Por Humberto Pinho da Silva
Quando era menino, havia na rua de Sá da Bandeira, em Vila Nova de Gaia, lojinha que tudo vendia: desde artigos de papelaria, loiça de faiança, a vasos de barro vermelho.
Era proprietário o Sr. Costeira, o negociante mais honrado que conheci. Desde o largo dos Aviadores até ao jardim Soares dos Reis, não havia homem mais respeitado e honesto do que o modesto lojista.
Entrou, certa vez, meu pai no pequeno estabelecimento. Saudou o dono afavelmente, e quando lhe pedia resma de papel costaneira, recebe embrulhadinho de moedas.

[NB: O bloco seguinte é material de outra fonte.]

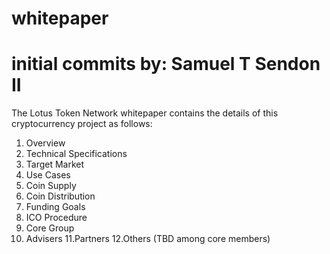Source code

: # whitepaper
# initial commits by: Samuel T Sendon II

The Lotus Token Network whitepaper contains the details of this cryptocurrency project as follows:

1. Overview
2. Technical Specifications
3. Target Market
4. Use Cases
5. Coin Supply
6. Coin Distribution
7. Funding Goals
8. ICO Procedure
9. Core Group
10. Advisers
11.Partners
12.Others (TBD among core members)
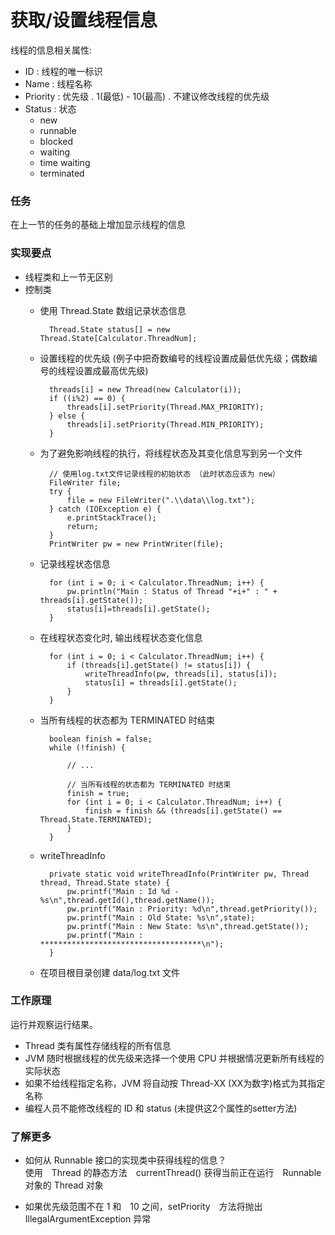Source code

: 获取/设置线程信息
====

线程的信息相关属性:

* ID : 线程的唯一标识
* Name : 线程名称
* Priority : 优先级 . 1(最低) - 10(最高) . 不建议修改线程的优先级
* Status : 状态
    * new
    * runnable
    * blocked
    * waiting
    * time waiting
    * terminated


### 任务

在上一节的任务的基础上增加显示线程的信息


### 实现要点

* 线程类和上一节无区别
* 控制类
    * 使用 Thread.State 数组记录状态信息

            Thread.State status[] = new Thread.State[Calculator.ThreadNum];

    * 设置线程的优先级 (例子中把奇数编号的线程设置成最低优先级；偶数编号的线程设置成最高优先级)

            threads[i] = new Thread(new Calculator(i));
            if ((i%2) == 0) {
                threads[i].setPriority(Thread.MAX_PRIORITY);
            } else {
                threads[i].setPriority(Thread.MIN_PRIORITY);
            }

    * 为了避免影响线程的执行，将线程状态及其变化信息写到另一个文件

            // 使用log.txt文件记录线程的初始状态 （此时状态应该为 new）
            FileWriter file;
            try {
                file = new FileWriter(".\\data\\log.txt");
            } catch (IOException e) {
                e.printStackTrace();
                return;
            }
            PrintWriter pw = new PrintWriter(file);

    * 记录线程状态信息

            for (int i = 0; i < Calculator.ThreadNum; i++) {
                pw.println("Main : Status of Thread "+i+" : " + threads[i].getState());
                status[i]=threads[i].getState();
            }

    * 在线程状态变化时, 输出线程状态变化信息

            for (int i = 0; i < Calculator.ThreadNum; i++) {
                if (threads[i].getState() != status[i]) {
                    writeThreadInfo(pw, threads[i], status[i]);
                    status[i] = threads[i].getState();
                }
            }

    * 当所有线程的状态都为 TERMINATED 时结束

            boolean finish = false;
            while (!finish) {

                // ...

                // 当所有线程的状态都为 TERMINATED 时结束
                finish = true;
                for (int i = 0; i < Calculator.ThreadNum; i++) {
                    finish = finish && (threads[i].getState() == Thread.State.TERMINATED);
                }
            }

    * writeThreadInfo

            private static void writeThreadInfo(PrintWriter pw, Thread thread, Thread.State state) {
                pw.printf("Main : Id %d - %s\n",thread.getId(),thread.getName());
                pw.printf("Main : Priority: %d\n",thread.getPriority());
                pw.printf("Main : Old State: %s\n",state);
                pw.printf("Main : New State: %s\n",thread.getState());
                pw.printf("Main : ************************************\n");
            }

    * 在项目根目录创建 data/log.txt 文件

### 工作原理

运行并观察运行结果。

* Thread 类有属性存储线程的所有信息
* JVM 随时根据线程的优先级来选择一个使用 CPU 并根据情况更新所有线程的实际状态
* 如果不给线程指定名称，JVM 将自动按 Thread-XX (XX为数字)格式为其指定名称
* 编程人员不能修改线程的 ID 和 status (未提供这2个属性的setter方法)


### 了解更多

* 如何从 Runnable 接口的实现类中获得线程的信息？
    <br/>
    使用　Thread 的静态方法　currentThread() 获得当前正在运行　Runnable 对象的 Thread 对象

* 如果优先级范围不在 1 和　10 之间，setPriority　方法将抛出　IllegalArgumentException 异常


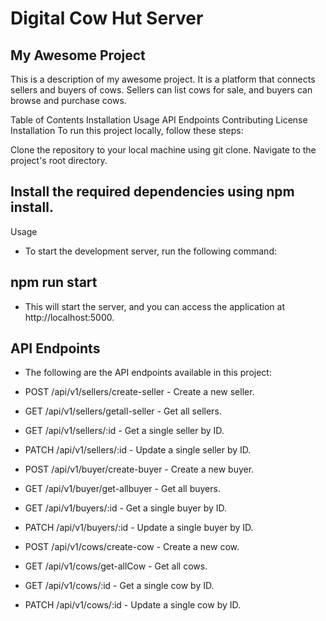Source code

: # Digital Cow Hut Server

## My Awesome Project
This is a description of my awesome project. It is a platform that connects sellers and buyers of cows. Sellers can list cows for sale, and buyers can browse and purchase cows.

Table of Contents
Installation
Usage
API Endpoints
Contributing
License
Installation
To run this project locally, follow these steps:

Clone the repository to your local machine using git clone.
Navigate to the project's root directory.
## Install the required dependencies using npm install.
Usage
* To start the development server, run the following command:

## npm run start

* This will start the server, and you can access the application at http://localhost:5000.

## API Endpoints
* The following are the API endpoints available in this project:

* POST /api/v1/sellers/create-seller - Create a new seller.
* GET /api/v1/sellers/getall-seller - Get all sellers.
* GET /api/v1/sellers/:id - Get a single seller by ID.
* PATCH /api/v1/sellers/:id - Update a single seller by ID.
* POST /api/v1/buyer/create-buyer - Create a new buyer.
* GET /api/v1/buyer/get-allbuyer - Get all buyers.
* GET /api/v1/buyers/:id - Get a single buyer by ID.
* PATCH /api/v1/buyers/:id - Update a single buyer by ID.
* POST /api/v1/cows/create-cow - Create a new cow.
* GET /api/v1/cows/get-allCow - Get all cows.
* GET /api/v1/cows/:id - Get a single cow by ID.
* PATCH /api/v1/cows/:id - Update a single cow by ID.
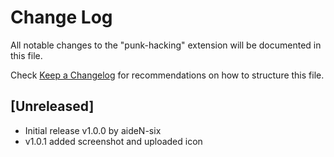 # Change Log

All notable changes to the "punk-hacking" extension will be documented in this file.

Check [Keep a Changelog](http://keepachangelog.com/) for recommendations on how to structure this file.

## [Unreleased]

- Initial release v1.0.0 by aideN-six
- v1.0.1 added screenshot and uploaded icon
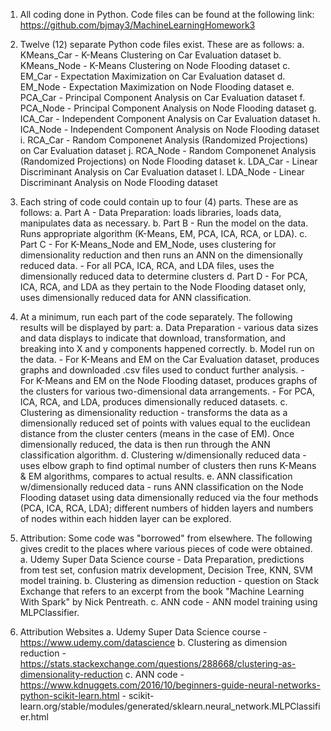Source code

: 1. All coding done in Python.  Code files can be found at the following link:  https://github.com/bjmay3/MachineLearningHomework3

2. Twelve (12) separate Python code files exist.  These are as follows:
	a. KMeans_Car - K-Means Clustering on Car Evaluation dataset
	b. KMeans_Node - K-Means Clustering on Node Flooding dataset
	c. EM_Car - Expectation Maximization on Car Evaluation dataset
	d. EM_Node - Expectation Maximization on Node Flooding dataset
	e. PCA_Car - Principal Component Analysis on Car Evaluation dataset
	f. PCA_Node - Principal Component Analysis on Node Flooding dataset
	g. ICA_Car - Independent Component Analysis on Car Evaluation dataset
	h. ICA_Node - Independent Component Analysis on Node Flooding dataset
	i. RCA_Car - Random Componenet Analysis (Randomized Projections) on Car Evaluation dataset
	j. RCA_Node - Random Componenet Analysis (Randomized Projections) on Node Flooding dataset
	k. LDA_Car - Linear Discriminant Analysis on Car Evaluation dataset
	l. LDA_Node - Linear Discriminant Analysis on Node Flooding dataset

3. Each string of code could contain up to four (4) parts.  These are as follows:
	a. Part A - Data Preparation:  loads libraries, loads data, manipulates data as necessary.
	b. Part B - Run the model on the data.  Runs appropriate algorithm (K-Means, EM, PCA, ICA, RCA, or LDA).
	c. Part C - For K-Means_Node and EM_Node, uses clustering for dimensionality reduction and then runs an ANN on the dimensionally reduced data.
		  - For all PCA, ICA, RCA, and LDA files, uses the dimensionally reduced data to determine clusters
	d. Part D - For PCA, ICA, RCA, and LDA as they pertain to the Node Flooding dataset only, uses dimensionally reduced data for ANN classification.

4. At a minimum, run each part of the code separately.	The following results will be displayed by part:
	a. Data Preparation - various data sizes and data displays to indicate that download, transformation, and breaking into X and y components happened correctly.
	b. Model run on the data.
		- For K-Means and EM on the Car Evaluation dataset, produces graphs and downloaded .csv files used to conduct further analysis.
		- For K-Means and EM on the Node Flooding dataset, produces graphs of the clusters for various two-dimensional data arrangements.
		- For PCA, ICA, RCA, and LDA, produces dimensionally reduced datasets.
	c. Clustering as dimensionality reduction - transforms the data as a dimensionally reduced set of points with values equal to the euclidean distance from the cluster centers (means in the case of EM).  Once dimensionally reduced, the data is then run through the ANN classification algorithm.
	d. Clustering w/dimensionally reduced data - uses elbow graph to find optimal number of clusters then runs K-Means & EM algorithms, compares to actual results.
	e. ANN classification w/dimensionally reduced data - runs ANN classification on the Node Flooding dataset using data dimensionally reduced via the four methods (PCA, ICA, RCA, LDA); different numbers of hidden layers and numbers of nodes within each hidden layer can be explored.

5. Attribution:  Some code was "borrowed" from elsewhere.  The following gives credit to the places where various pieces of code were obtained.
	a. Udemy Super Data Science course - Data Preparation, predictions from test set, confusion matrix development, Decision Tree, KNN, SVM model training.
	b. Clustering as dimension reduction - question on Stack Exchange that refers to an excerpt from the book "Machine Learning With Spark" by Nick Pentreath.
	c. ANN code - ANN model training using MLPClassifier.

6. Attribution Websites
	a. Udemy Super Data Science course - https://www.udemy.com/datascience
	b. Clustering as dimension reduction - https://stats.stackexchange.com/questions/288668/clustering-as-dimensionality-reduction
	c. ANN code - https://www.kdnuggets.com/2016/10/beginners-guide-neural-networks-python-scikit-learn.html
		    - scikit-learn.org/stable/modules/generated/sklearn.neural_network.MLPClassifier.html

Espantaram-se os olhos diante a insólita oferta. Estupefacto ficou meu pai, mirando alternadamente, as moedas de cobre e níquel.
Então o Sr. Costeira, de semblante risonho, pedindo mil desculpas, meio envergonhado, meio brincalhão, disse: – Sr. Pinho, sem querer, levei-lhe dinheiro a mais, na última compra. Aqui está o que é seu!
Era assim o Sr. Costeira. Profundamente crente, testemunhando a fé em Cristo, pela conduta exemplar.
Tinha o bom negociante estranho costume: se lhe pediam desconto, dizia, entre sorrisos: – Já tem o bicho cacau! Bicho cacau era o preço justo.
O tempo passou. Indo meu pai de viajem a Lisboa, teve que se deslocar à Costa do Sol. Entrou numa pastelaria na Parede, a fim de tomar cafezinho.
Reparou o comerciante, pela pronúncia, que era do Norte, e ao inteirar-se que vivia no Porto, acrescentou: depreciativamente:
-Os negociantes dessa cidade são quase todos desonestos, a que meu pai tripeiro ferrenho, repostou, defendendo-se: – Depende! …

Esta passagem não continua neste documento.